これが4月の風景とはおったまげというか、超ラッキーというか。
でもそれだけ山深い駅なのでしょうね。
こんな山中にも鉄道の要衝が在って常に煙が上がり、一晩中駅は明かりを灯していたと。
まるで幻影を見ているようですが、50年も経たぬうちにそれ程まで変わった世の中、
それは正の変化だったのか、負の変化だったのか、落ち着いて振り返るべし。
そんな気持ちにさせる「今の」備後落合です。
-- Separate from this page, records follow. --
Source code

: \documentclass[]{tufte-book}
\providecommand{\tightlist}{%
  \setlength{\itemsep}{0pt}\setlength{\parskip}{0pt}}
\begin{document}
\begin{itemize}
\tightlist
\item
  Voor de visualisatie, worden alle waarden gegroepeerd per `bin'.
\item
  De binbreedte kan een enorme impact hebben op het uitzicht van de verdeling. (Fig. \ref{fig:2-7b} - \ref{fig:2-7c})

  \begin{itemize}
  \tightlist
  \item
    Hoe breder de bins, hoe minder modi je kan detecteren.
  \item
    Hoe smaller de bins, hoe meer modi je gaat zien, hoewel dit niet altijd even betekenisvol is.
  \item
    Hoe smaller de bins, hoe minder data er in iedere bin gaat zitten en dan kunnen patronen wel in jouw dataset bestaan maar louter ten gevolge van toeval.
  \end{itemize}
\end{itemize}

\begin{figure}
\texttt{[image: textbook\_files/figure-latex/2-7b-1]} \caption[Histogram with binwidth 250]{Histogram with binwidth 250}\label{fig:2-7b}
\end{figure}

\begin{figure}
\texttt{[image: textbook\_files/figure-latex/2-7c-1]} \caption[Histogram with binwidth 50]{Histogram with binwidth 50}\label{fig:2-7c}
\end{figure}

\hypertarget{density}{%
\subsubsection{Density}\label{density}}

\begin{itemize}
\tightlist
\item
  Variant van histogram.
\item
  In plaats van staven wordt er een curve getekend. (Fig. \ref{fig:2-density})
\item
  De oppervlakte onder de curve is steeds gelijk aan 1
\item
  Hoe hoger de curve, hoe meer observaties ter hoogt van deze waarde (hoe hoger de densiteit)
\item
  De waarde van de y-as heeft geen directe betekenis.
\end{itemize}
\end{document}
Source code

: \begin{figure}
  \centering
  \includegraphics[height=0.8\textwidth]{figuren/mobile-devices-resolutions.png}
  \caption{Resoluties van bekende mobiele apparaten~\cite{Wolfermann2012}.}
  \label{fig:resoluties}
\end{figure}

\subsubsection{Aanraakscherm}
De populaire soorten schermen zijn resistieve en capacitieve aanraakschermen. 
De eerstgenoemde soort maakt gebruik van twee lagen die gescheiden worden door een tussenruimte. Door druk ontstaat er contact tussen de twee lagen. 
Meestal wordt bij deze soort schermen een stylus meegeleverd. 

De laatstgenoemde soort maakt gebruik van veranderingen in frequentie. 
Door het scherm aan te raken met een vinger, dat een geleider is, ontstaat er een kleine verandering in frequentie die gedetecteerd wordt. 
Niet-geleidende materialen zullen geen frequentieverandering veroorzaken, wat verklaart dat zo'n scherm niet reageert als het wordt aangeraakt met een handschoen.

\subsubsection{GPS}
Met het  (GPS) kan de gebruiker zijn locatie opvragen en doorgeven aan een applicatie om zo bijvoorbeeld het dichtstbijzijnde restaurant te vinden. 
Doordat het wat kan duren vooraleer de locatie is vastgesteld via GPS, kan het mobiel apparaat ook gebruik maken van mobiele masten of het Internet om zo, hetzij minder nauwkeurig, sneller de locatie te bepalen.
ただ車窓から見送るばかりだった昔が悔やまれます。

綿のような雪を纏った森に消えるレールが美しい。
  1. 2018/05/03(木) 22:34:56 |
  2. URL |
  3. 風太郎 #ORZvdv76
  4. [ 編集 ]

雪を被ったレール

風太郎さん、

半袖で汗をかいていたかと思えばこの雪ですから、近頃の天候の変化の激しいこと。
ラッキーと言えばラッキーですが、貴重な数本の列車を突然の吹雪で見失っています。

この備後落合の雪景色を、ちょっと違った観点から眺めるのも一興かも。
2枚目の2番線に雪が積もっていない場所がありますね。ここに三次行きの始発が滞泊していました。
その先の新見寄りのレールには雪が積もっています。つまり駐泊場所から先には列車は進みません。
森に消えるレールには雪は積もっていません。つまり新見方面の始発は既に3番線で折り返してます。
それが、先日アップした小鳥原川橋梁です。折り返しは、そのうちということで。
さらに、木次線の1番線のレールには雪が。つまり木次線の始発はまだです。それが1枚目です。
備後落合の駅撮りで天気回復かと思いきや、木次線の始発の頃には又しても吹雪に・・・。
駅構内のレールの雪を見ていると、何か推理小説のような趣になります。

確かに、この備後落合にも賑わいがありました。この駅を1日に何十本もの列車が走っていました。
凄い変わり様です。世の中が良い方向に変化しているのなら、そのことも甘受出来ないこともありません。
しかし、そう言えないのが現実です。世の中が荒んでいくのなら、「負の変化」と言わざるを得ません。
そっと佇む山間の駅も好きですが、備後落合の雪を被った転車台には、時代の変化の哀れを感じます。
  1. 2018/05/04(金) 22:55:59 |
  2. URL |
  3. こあらま #bhV1oT4A
  4. [ 編集 ]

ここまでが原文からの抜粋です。